“Menjadi jurnalis perempuan adalah menanam benih keadilan bagi perabadan bangsa.“
Perkenalkan, nama saya Anjany Podangsa. Perempuan dari tanah Flores, Nusa Tenggara Timur yang bergelut di dunia pergerakan sejak tahun 2016. Saya tumbuh dan besar di organisasi API Kartini yang sekarang menjadi Suluh Perempuan. Semasa kuliah saya aktif mengorganisir teman-teman mahasiswa untuk bergabung di organisasi, baik internal maupun eksternal kampus.
Semula, saya salah satu orang yang tidak percaya dengan pemberitaan media cetak mau pun elektronik. Alasannya cuma satu ”bias gender“. Pada saat kuliah hanya satu media yang menjadi langganan untuk bahan bacaan setiap hari. Sebut saja media “T”. Berbagai pandangan media mengenai standar kecantikan, membuat saya kehilangan simpatik terhadap berbagai pemberitaan di media.
Di saat yang sama, saya begitu yakin bahwa pemberitaan yang media sajikan turut serta memberikan truama terhadap korban kekerasan seksual (pemerkosaan, pelecehan,) KDRT atau kekerasan dalam bentuk lainnya yang kerap kali menimpa perempuan. Bagaimana tidak? Isi berita yang tersaji sebagian besar membahas secara vulgar yang sedang korban alami, nama, alamat korban juga disebut tanpa sensor. Tidak hanya itu, pemilihan diksi juga menjurus pada pembenaran tindakan pelaku. Hal ini akhirnya membuat korban menjadi pihak yang salah.
Setidaknya, empat tahun lalu saya masih punya pandangan yang general untuk semua media dari tingkat nasional sampai ke lokal.
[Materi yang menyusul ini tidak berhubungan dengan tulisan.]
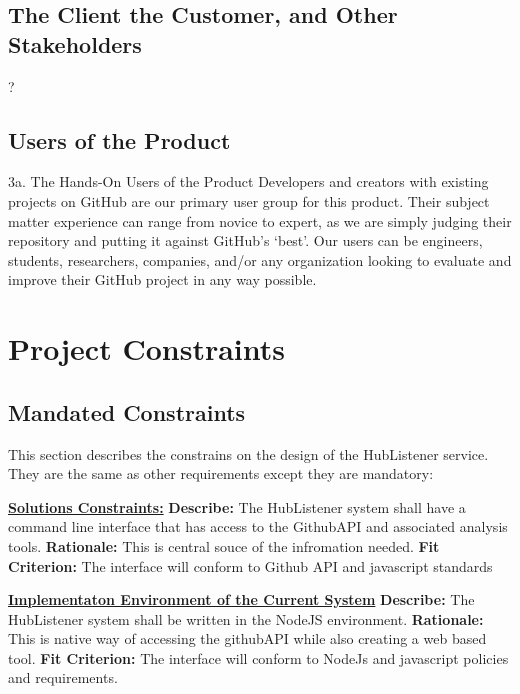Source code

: \documentclass{article}
\begin{document}
\subsection{The Client the Customer, and Other Stakeholders}
?
\subsection{Users of the Product}
3a. The Hands-On Users of the Product
Developers and creators with existing projects on GitHub are our primary user group for this product. Their subject matter experience can range from novice to expert, as we are simply judging their repository and putting it against GitHub’s ‘best’. Our users can be engineers, students, researchers, companies, and/or any organization looking to evaluate and improve their GitHub project in any way possible. 




\newpage
\section{Project Constraints}
\subsection{Mandated Constraints}

This section describes the constrains on the design of the HubListener service. They are the same as other requirements except they are mandatory:\newline
\newline

\noindent
\textbf{\underline{Solutions Constraints:}}\newline
\textbf{Describe:}  The HubListener system shall have a command line interface that has access to the GithubAPI and associated analysis tools.\newline
\textbf{Rationale:} This is central souce of the infromation needed. \newline
\textbf{Fit Criterion:}  The interface will conform to Github API and javascript standards \newline

\noindent
\textbf{\underline{Implementaton Environment of the Current System}}\newline
\textbf{Describe:}  The HubListener system shall be written in the NodeJS environment.\newline
\textbf{Rationale:} This is native way of accessing the githubAPI while also creating a web based tool.\newline 
\textbf{Fit Criterion:}  The interface will conform to NodeJs and javascript policies and requirements. \newline
\end{document}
Bahwa produk yang dihasilkan media selalu bias gender. Berangkat dari hal ini, saya bersama aktivis di Yogyakarta menyuarakan di forum diskusi, lingkaran pertemanan bahkan saat turun ke jalan.
Jurnalis di NTT
Jika di tujuh tahun lalu, saya tidak percaya ada media yang bisa memberitakan kasus-kasus kekerasan dalam bentuk apa pun secara adil. Tahun 2020 setelah saya kembali ke NTT saya menemukan beberapa media lokal yang cukup terpercaya di kalangan masyarakat lokal maupun nasional.
Sekarang saya menjadi Jurnalis di salah satu media. Di bulan Agustus 2023, saya bergabung di media Floresa.co yang berbasis di Flores dan mendukung demokratisasi serta pembangunan yang berkeadilan.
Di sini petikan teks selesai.